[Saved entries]
[Start of section]

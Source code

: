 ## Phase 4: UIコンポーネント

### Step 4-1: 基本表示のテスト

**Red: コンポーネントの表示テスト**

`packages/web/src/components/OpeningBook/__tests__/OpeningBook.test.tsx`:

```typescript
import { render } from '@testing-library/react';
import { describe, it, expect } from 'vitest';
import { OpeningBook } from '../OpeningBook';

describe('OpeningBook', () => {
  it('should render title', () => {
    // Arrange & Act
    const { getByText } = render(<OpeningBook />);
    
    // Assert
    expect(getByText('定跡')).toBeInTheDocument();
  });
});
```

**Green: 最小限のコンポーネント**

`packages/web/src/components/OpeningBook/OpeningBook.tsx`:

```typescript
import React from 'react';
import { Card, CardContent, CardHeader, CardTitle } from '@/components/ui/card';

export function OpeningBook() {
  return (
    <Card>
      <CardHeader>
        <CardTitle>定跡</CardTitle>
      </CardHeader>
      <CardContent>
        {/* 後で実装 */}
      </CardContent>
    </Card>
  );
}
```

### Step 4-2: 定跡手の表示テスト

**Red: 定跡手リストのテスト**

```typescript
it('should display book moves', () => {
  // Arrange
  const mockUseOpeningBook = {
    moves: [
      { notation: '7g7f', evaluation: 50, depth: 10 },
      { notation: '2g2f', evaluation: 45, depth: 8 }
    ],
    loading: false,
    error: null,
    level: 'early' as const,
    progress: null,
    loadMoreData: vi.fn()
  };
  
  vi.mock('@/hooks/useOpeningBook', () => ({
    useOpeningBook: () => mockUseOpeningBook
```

[End of section]
[Start of section]

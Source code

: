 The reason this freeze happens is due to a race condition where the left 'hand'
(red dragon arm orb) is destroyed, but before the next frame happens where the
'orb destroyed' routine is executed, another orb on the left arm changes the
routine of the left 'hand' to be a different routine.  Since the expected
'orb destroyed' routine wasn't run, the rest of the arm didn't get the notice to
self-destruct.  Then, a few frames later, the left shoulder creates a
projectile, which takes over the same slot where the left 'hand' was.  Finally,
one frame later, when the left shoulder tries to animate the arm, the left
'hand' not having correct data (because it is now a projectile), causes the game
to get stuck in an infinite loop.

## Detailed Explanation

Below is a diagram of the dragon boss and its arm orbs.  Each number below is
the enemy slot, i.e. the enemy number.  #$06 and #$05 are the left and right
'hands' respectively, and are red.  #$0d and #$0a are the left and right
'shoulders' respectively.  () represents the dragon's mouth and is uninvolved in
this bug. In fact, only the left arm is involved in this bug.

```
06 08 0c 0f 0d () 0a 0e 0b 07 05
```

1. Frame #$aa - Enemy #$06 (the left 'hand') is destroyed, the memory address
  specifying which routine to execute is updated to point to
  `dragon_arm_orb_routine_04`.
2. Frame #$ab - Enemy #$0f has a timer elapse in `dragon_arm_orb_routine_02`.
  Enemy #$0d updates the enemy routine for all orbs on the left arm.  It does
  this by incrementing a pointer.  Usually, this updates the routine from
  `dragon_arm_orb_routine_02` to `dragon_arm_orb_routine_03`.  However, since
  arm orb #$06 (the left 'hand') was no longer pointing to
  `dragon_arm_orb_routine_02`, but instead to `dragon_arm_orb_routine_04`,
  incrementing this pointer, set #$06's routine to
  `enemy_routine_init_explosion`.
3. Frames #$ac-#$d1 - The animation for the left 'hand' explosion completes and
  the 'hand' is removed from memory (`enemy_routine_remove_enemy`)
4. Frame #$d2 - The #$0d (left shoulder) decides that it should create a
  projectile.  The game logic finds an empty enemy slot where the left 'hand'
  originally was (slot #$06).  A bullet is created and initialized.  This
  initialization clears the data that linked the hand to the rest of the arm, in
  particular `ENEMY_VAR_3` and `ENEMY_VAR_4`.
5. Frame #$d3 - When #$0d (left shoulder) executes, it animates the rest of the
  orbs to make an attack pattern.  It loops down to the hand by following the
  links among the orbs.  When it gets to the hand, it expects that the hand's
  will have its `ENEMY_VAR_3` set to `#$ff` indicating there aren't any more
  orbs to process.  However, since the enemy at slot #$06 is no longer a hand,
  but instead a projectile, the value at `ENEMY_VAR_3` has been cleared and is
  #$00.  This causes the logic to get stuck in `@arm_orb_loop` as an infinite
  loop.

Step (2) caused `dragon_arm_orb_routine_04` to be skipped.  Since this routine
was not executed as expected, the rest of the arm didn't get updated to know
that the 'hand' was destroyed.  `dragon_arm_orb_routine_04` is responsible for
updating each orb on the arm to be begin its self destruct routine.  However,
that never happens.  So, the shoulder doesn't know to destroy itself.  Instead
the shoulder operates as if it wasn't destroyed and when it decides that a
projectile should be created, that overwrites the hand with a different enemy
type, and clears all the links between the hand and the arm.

[End of section]

_Problem description_
Output the lines above between the one holding "originally was (slot" and the one holding "will have its", inclusive, with nothing before or after them.

_Final answer_
  originally was (slot #$06).  A bullet is created and initialized.  This
  initialization clears the data that linked the hand to the rest of the arm, in
  particular `ENEMY_VAR_3` and `ENEMY_VAR_4`.
5. Frame #$d3 - When #$0d (left shoulder) executes, it animates the rest of the
  orbs to make an attack pattern.  It loops down to the hand by following the
  links among the orbs.  When it gets to the hand, it expects that the hand's
  will have its `ENEMY_VAR_3` set to `#$ff` indicating there aren't any more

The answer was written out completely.